There are other types of sequences you should be familiar with:

Triangular Numbers

Triangular numbers are numbers that can be represented as an equilateral triangle of dots.

Triangular Numbers Using Sequence Of Equilateral Triangles Of Dots

The n^{th} term is \dfrac{n(n+1)}{2}, giving

1, 3, 6, 10, 15, 21, ...

Square Numbers

These sequences are made up of square numbers so the n^{th} term is n^2, giving

1, 4, 9, 16, 25, 36, 49, ...

Cubic Numbers

These sequences are made up of cubic numbers so the n^{th} term is n^3, giving

1, 8, 27, 64, 125, 216, ...

The Fibonacci Numbers

The first few terms of the Fibonacci sequence are:

1, 1, 2, 3, 5, 8, 13, 21, ...

This is a famous sequence that you need to recognise. The rule is the previous 2 terms are added together in the sequence to get the next term.

Level 4-5GCSEKS3AQAEdexcelOCRWJEC
Level 4-5 GCSE KS3 AQA Edexcel OCR WJEC

Example 1: Linear Sequences

Find the n^{th} term formula for the sequence -2, 5, 12, 19, 26.

[2 marks]

The first step is to find the common difference between each term.

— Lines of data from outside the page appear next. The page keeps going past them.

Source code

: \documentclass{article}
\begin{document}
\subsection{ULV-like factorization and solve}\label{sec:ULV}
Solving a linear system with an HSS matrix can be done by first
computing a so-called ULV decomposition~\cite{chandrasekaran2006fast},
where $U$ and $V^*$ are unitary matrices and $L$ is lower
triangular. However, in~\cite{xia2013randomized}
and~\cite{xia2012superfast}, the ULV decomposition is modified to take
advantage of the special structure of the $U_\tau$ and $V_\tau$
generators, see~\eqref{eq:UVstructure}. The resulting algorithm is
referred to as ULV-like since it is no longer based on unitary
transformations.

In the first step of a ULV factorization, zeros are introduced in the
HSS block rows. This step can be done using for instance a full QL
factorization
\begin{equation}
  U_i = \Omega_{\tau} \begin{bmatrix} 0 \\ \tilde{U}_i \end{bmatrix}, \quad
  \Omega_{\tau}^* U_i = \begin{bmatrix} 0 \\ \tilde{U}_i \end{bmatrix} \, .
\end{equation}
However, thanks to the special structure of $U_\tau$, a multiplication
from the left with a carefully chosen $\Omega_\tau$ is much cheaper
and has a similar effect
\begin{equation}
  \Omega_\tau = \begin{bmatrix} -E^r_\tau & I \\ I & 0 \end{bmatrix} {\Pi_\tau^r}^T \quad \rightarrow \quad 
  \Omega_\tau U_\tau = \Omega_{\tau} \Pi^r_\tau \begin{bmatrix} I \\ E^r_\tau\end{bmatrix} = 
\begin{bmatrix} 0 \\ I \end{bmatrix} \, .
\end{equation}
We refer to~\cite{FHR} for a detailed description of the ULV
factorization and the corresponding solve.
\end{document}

Linear Sequence Example Common Difference

Hence we can write the n^{th} term as,

7n+b

To work out b, consider the sequence formed by putting n=1, 2, 3, 4, 5 into u_n=7n:

7, 14, 21, 28, 35

The difference between these numbers and our sequence is we need to subtract 9 from each term. Thus, our n^{th} term is

7n-9.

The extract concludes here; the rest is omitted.